# Activity
Output each entry exactly; skip nothing.

..........

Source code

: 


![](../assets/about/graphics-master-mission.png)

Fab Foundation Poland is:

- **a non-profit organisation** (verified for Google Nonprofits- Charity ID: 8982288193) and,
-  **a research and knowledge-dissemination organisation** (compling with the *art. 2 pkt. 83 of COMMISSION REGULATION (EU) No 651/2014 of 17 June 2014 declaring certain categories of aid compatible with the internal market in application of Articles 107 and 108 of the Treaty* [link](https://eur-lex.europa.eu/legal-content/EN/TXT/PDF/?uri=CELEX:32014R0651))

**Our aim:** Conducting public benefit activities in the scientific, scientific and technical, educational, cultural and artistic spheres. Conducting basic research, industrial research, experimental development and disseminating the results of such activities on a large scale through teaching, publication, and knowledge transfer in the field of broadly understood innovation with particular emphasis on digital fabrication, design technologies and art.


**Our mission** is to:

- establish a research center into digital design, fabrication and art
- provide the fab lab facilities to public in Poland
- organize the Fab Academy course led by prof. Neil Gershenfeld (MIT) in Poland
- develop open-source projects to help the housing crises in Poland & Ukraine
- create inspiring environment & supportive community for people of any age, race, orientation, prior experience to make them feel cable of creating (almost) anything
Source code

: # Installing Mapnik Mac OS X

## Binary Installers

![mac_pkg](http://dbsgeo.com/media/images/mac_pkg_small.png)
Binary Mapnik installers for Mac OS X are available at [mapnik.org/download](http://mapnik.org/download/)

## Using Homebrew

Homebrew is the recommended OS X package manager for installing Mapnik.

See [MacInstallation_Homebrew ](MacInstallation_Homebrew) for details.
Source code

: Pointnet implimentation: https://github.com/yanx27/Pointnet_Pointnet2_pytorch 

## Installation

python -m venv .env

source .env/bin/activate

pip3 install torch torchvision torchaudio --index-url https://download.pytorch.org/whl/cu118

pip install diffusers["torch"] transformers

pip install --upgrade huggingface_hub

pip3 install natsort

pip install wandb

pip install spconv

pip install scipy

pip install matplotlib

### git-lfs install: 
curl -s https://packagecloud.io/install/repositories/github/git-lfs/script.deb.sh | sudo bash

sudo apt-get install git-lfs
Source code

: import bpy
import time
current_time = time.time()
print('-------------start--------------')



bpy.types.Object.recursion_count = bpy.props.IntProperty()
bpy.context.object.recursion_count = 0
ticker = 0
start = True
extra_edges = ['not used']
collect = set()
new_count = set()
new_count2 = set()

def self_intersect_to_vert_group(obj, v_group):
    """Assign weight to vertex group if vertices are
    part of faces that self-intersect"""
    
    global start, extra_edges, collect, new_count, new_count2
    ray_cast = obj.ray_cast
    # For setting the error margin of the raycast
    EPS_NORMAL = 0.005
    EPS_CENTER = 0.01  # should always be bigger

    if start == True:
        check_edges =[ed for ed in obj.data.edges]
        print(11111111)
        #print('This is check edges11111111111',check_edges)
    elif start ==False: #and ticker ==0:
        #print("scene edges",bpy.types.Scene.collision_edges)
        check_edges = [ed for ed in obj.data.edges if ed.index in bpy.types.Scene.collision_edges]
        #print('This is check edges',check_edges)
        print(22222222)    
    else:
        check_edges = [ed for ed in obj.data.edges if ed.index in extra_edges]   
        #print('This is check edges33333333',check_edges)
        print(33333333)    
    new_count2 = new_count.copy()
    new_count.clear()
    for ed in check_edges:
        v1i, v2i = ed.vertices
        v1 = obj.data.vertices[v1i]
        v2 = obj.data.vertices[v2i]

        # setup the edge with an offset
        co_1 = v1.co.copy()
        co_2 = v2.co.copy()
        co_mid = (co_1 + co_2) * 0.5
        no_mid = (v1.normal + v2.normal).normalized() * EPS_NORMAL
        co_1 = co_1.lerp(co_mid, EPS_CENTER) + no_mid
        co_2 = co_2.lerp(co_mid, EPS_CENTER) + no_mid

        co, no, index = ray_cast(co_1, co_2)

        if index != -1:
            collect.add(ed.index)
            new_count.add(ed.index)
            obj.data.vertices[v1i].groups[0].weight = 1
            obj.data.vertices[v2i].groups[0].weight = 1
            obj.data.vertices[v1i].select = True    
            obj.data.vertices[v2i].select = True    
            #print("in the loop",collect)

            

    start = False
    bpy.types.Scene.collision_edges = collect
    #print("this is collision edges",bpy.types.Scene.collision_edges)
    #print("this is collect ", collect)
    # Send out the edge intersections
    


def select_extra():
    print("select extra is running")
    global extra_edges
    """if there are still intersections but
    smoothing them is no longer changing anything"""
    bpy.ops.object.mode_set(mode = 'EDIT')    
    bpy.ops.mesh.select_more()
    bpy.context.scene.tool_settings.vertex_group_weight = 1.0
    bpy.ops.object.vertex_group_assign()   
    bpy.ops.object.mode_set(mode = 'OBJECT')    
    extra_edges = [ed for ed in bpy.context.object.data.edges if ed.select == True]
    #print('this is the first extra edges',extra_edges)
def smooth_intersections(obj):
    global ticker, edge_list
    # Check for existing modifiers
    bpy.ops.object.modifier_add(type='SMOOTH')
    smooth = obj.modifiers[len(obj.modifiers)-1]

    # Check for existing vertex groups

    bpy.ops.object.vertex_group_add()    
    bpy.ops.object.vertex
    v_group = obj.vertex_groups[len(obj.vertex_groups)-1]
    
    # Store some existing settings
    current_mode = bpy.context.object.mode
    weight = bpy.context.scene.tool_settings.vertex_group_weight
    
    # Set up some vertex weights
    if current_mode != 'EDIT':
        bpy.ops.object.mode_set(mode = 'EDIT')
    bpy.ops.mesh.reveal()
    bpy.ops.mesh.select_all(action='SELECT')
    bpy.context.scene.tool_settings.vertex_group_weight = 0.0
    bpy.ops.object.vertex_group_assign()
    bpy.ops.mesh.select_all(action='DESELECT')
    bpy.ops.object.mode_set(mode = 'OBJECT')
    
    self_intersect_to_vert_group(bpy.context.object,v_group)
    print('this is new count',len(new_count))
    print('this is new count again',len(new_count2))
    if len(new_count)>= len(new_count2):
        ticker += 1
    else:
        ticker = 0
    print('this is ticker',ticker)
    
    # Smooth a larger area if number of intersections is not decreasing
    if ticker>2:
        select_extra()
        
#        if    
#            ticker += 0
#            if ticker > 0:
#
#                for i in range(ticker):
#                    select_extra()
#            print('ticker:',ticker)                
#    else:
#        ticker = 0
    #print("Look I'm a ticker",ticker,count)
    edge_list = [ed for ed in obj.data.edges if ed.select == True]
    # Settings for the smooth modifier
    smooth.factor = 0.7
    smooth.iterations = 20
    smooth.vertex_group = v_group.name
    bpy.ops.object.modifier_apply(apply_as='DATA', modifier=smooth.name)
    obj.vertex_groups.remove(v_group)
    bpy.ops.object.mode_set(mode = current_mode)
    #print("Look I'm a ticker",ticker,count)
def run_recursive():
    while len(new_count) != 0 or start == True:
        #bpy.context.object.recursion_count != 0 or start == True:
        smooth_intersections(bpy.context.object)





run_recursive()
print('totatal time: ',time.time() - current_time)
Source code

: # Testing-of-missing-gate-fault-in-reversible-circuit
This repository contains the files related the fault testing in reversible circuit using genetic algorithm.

..........

# Solution for this problem
Source code

: 


![](../assets/about/graphics-master-mission.png)

Fab Foundation Poland is:

- **a non-profit organisation** (verified for Google Nonprofits- Charity ID: 8982288193) and,
-  **a research and knowledge-dissemination organisation** (compling with the *art. 2 pkt. 83 of COMMISSION REGULATION (EU) No 651/2014 of 17 June 2014 declaring certain categories of aid compatible with the internal market in application of Articles 107 and 108 of the Treaty* [link](https://eur-lex.europa.eu/legal-content/EN/TXT/PDF/?uri=CELEX:32014R0651))

**Our aim:** Conducting public benefit activities in the scientific, scientific and technical, educational, cultural and artistic spheres. Conducting basic research, industrial research, experimental development and disseminating the results of such activities on a large scale through teaching, publication, and knowledge transfer in the field of broadly understood innovation with particular emphasis on digital fabrication, design technologies and art.


**Our mission** is to:

- establish a research center into digital design, fabrication and art
- provide the fab lab facilities to public in Poland
- organize the Fab Academy course led by prof. Neil Gershenfeld (MIT) in Poland
- develop open-source projects to help the housing crises in Poland & Ukraine
- create inspiring environment & supportive community for people of any age, race, orientation, prior experience to make them feel cable of creating (almost) anything
Source code

: # Installing Mapnik Mac OS X

## Binary Installers

![mac_pkg](http://dbsgeo.com/media/images/mac_pkg_small.png)
Binary Mapnik installers for Mac OS X are available at [mapnik.org/download](http://mapnik.org/download/)

## Using Homebrew

Homebrew is the recommended OS X package manager for installing Mapnik.

See [MacInstallation_Homebrew ](MacInstallation_Homebrew) for details.
Source code

: Pointnet implimentation: https://github.com/yanx27/Pointnet_Pointnet2_pytorch 

## Installation

python -m venv .env

source .env/bin/activate

pip3 install torch torchvision torchaudio --index-url https://download.pytorch.org/whl/cu118

pip install diffusers["torch"] transformers

pip install --upgrade huggingface_hub

pip3 install natsort

pip install wandb

pip install spconv

pip install scipy

pip install matplotlib

### git-lfs install: 
curl -s https://packagecloud.io/install/repositories/github/git-lfs/script.deb.sh | sudo bash

sudo apt-get install git-lfs
Source code

: import bpy
import time
current_time = time.time()
print('-------------start--------------')



bpy.types.Object.recursion_count = bpy.props.IntProperty()
bpy.context.object.recursion_count = 0
ticker = 0
start = True
extra_edges = ['not used']
collect = set()
new_count = set()
new_count2 = set()

def self_intersect_to_vert_group(obj, v_group):
    """Assign weight to vertex group if vertices are
    part of faces that self-intersect"""
    
    global start, extra_edges, collect, new_count, new_count2
    ray_cast = obj.ray_cast
    # For setting the error margin of the raycast
    EPS_NORMAL = 0.005
    EPS_CENTER = 0.01  # should always be bigger

    if start == True:
        check_edges =[ed for ed in obj.data.edges]
        print(11111111)
        #print('This is check edges11111111111',check_edges)
    elif start ==False: #and ticker ==0:
        #print("scene edges",bpy.types.Scene.collision_edges)
        check_edges = [ed for ed in obj.data.edges if ed.index in bpy.types.Scene.collision_edges]
        #print('This is check edges',check_edges)
        print(22222222)    
    else:
        check_edges = [ed for ed in obj.data.edges if ed.index in extra_edges]   
        #print('This is check edges33333333',check_edges)
        print(33333333)    
    new_count2 = new_count.copy()
    new_count.clear()
    for ed in check_edges:
        v1i, v2i = ed.vertices
        v1 = obj.data.vertices[v1i]
        v2 = obj.data.vertices[v2i]

        # setup the edge with an offset
        co_1 = v1.co.copy()
        co_2 = v2.co.copy()
        co_mid = (co_1 + co_2) * 0.5
        no_mid = (v1.normal + v2.normal).normalized() * EPS_NORMAL
        co_1 = co_1.lerp(co_mid, EPS_CENTER) + no_mid
        co_2 = co_2.lerp(co_mid, EPS_CENTER) + no_mid

        co, no, index = ray_cast(co_1, co_2)

        if index != -1:
            collect.add(ed.index)
            new_count.add(ed.index)
            obj.data.vertices[v1i].groups[0].weight = 1
            obj.data.vertices[v2i].groups[0].weight = 1
            obj.data.vertices[v1i].select = True    
            obj.data.vertices[v2i].select = True    
            #print("in the loop",collect)

            

    start = False
    bpy.types.Scene.collision_edges = collect
    #print("this is collision edges",bpy.types.Scene.collision_edges)
    #print("this is collect ", collect)
    # Send out the edge intersections
    


def select_extra():
    print("select extra is running")
    global extra_edges
    """if there are still intersections but
    smoothing them is no longer changing anything"""
    bpy.ops.object.mode_set(mode = 'EDIT')    
    bpy.ops.mesh.select_more()
    bpy.context.scene.tool_settings.vertex_group_weight = 1.0
    bpy.ops.object.vertex_group_assign()   
    bpy.ops.object.mode_set(mode = 'OBJECT')    
    extra_edges = [ed for ed in bpy.context.object.data.edges if ed.select == True]
    #print('this is the first extra edges',extra_edges)
def smooth_intersections(obj):
    global ticker, edge_list
    # Check for existing modifiers
    bpy.ops.object.modifier_add(type='SMOOTH')
    smooth = obj.modifiers[len(obj.modifiers)-1]

    # Check for existing vertex groups

    bpy.ops.object.vertex_group_add()    
    bpy.ops.object.vertex
    v_group = obj.vertex_groups[len(obj.vertex_groups)-1]
    
    # Store some existing settings
    current_mode = bpy.context.object.mode
    weight = bpy.context.scene.tool_settings.vertex_group_weight
    
    # Set up some vertex weights
    if current_mode != 'EDIT':
        bpy.ops.object.mode_set(mode = 'EDIT')
    bpy.ops.mesh.reveal()
    bpy.ops.mesh.select_all(action='SELECT')
    bpy.context.scene.tool_settings.vertex_group_weight = 0.0
    bpy.ops.object.vertex_group_assign()
    bpy.ops.mesh.select_all(action='DESELECT')
    bpy.ops.object.mode_set(mode = 'OBJECT')
    
    self_intersect_to_vert_group(bpy.context.object,v_group)
    print('this is new count',len(new_count))
    print('this is new count again',len(new_count2))
    if len(new_count)>= len(new_count2):
        ticker += 1
    else:
        ticker = 0
    print('this is ticker',ticker)
    
    # Smooth a larger area if number of intersections is not decreasing
    if ticker>2:
        select_extra()
        
#        if    
#            ticker += 0
#            if ticker > 0:
#
#                for i in range(ticker):
#                    select_extra()
#            print('ticker:',ticker)                
#    else:
#        ticker = 0
    #print("Look I'm a ticker",ticker,count)
    edge_list = [ed for ed in obj.data.edges if ed.select == True]
    # Settings for the smooth modifier
    smooth.factor = 0.7
    smooth.iterations = 20
    smooth.vertex_group = v_group.name
    bpy.ops.object.modifier_apply(apply_as='DATA', modifier=smooth.name)
    obj.vertex_groups.remove(v_group)
    bpy.ops.object.mode_set(mode = current_mode)
    #print("Look I'm a ticker",ticker,count)
def run_recursive():
    while len(new_count) != 0 or start == True:
        #bpy.context.object.recursion_count != 0 or start == True:
        smooth_intersections(bpy.context.object)





run_recursive()
print('totatal time: ',time.time() - current_time)
Source code

: # Testing-of-missing-gate-fault-in-reversible-circuit
This repository contains the files related the fault testing in reversible circuit using genetic algorithm.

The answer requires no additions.